• TASK BRIEF
All of the records below should be output exactly.

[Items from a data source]
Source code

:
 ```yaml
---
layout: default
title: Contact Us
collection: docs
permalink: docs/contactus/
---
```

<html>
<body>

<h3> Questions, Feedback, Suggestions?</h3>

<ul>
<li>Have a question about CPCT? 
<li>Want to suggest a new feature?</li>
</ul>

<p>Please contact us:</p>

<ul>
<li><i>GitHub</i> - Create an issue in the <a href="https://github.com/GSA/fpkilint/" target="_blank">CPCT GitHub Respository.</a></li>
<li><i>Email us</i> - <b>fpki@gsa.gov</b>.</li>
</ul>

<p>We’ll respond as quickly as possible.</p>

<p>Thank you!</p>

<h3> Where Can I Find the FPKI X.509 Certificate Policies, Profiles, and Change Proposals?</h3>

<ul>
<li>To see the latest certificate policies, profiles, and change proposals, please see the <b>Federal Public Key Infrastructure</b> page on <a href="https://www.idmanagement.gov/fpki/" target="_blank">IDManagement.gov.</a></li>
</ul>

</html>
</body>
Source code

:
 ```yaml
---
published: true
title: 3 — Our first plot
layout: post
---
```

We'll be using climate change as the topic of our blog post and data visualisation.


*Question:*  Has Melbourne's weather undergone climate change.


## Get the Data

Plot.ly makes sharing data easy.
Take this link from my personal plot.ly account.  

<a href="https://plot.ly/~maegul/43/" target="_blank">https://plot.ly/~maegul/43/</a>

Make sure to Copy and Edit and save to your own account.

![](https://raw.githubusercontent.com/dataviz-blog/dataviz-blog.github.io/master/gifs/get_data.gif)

• OUTPUT FOR THIS EXERCISE
Source code

:
 ```yaml
---
layout: default
title: Contact Us
collection: docs
permalink: docs/contactus/
---
```

<html>
<body>

<h3> Questions, Feedback, Suggestions?</h3>

<ul>
<li>Have a question about CPCT? 
<li>Want to suggest a new feature?</li>
</ul>

<p>Please contact us:</p>

<ul>
<li><i>GitHub</i> - Create an issue in the <a href="https://github.com/GSA/fpkilint/" target="_blank">CPCT GitHub Respository.</a></li>
<li><i>Email us</i> - <b>fpki@gsa.gov</b>.</li>
</ul>

<p>We’ll respond as quickly as possible.</p>

<p>Thank you!</p>

<h3> Where Can I Find the FPKI X.509 Certificate Policies, Profiles, and Change Proposals?</h3>

<ul>
<li>To see the latest certificate policies, profiles, and change proposals, please see the <b>Federal Public Key Infrastructure</b> page on <a href="https://www.idmanagement.gov/fpki/" target="_blank">IDManagement.gov.</a></li>
</ul>

</html>
</body>
Source code

:
 ```yaml
---
published: true
title: 3 — Our first plot
layout: post
---
```

We'll be using climate change as the topic of our blog post and data visualisation.


*Question:*  Has Melbourne's weather undergone climate change.


## Get the Data

Plot.ly makes sharing data easy.
Take this link from my personal plot.ly account.  

<a href="https://plot.ly/~maegul/43/" target="_blank">https://plot.ly/~maegul/43/</a>

Make sure to Copy and Edit and save to your own account.

![](https://raw.githubusercontent.com/dataviz-blog/dataviz-blog.github.io/master/gifs/get_data.gif)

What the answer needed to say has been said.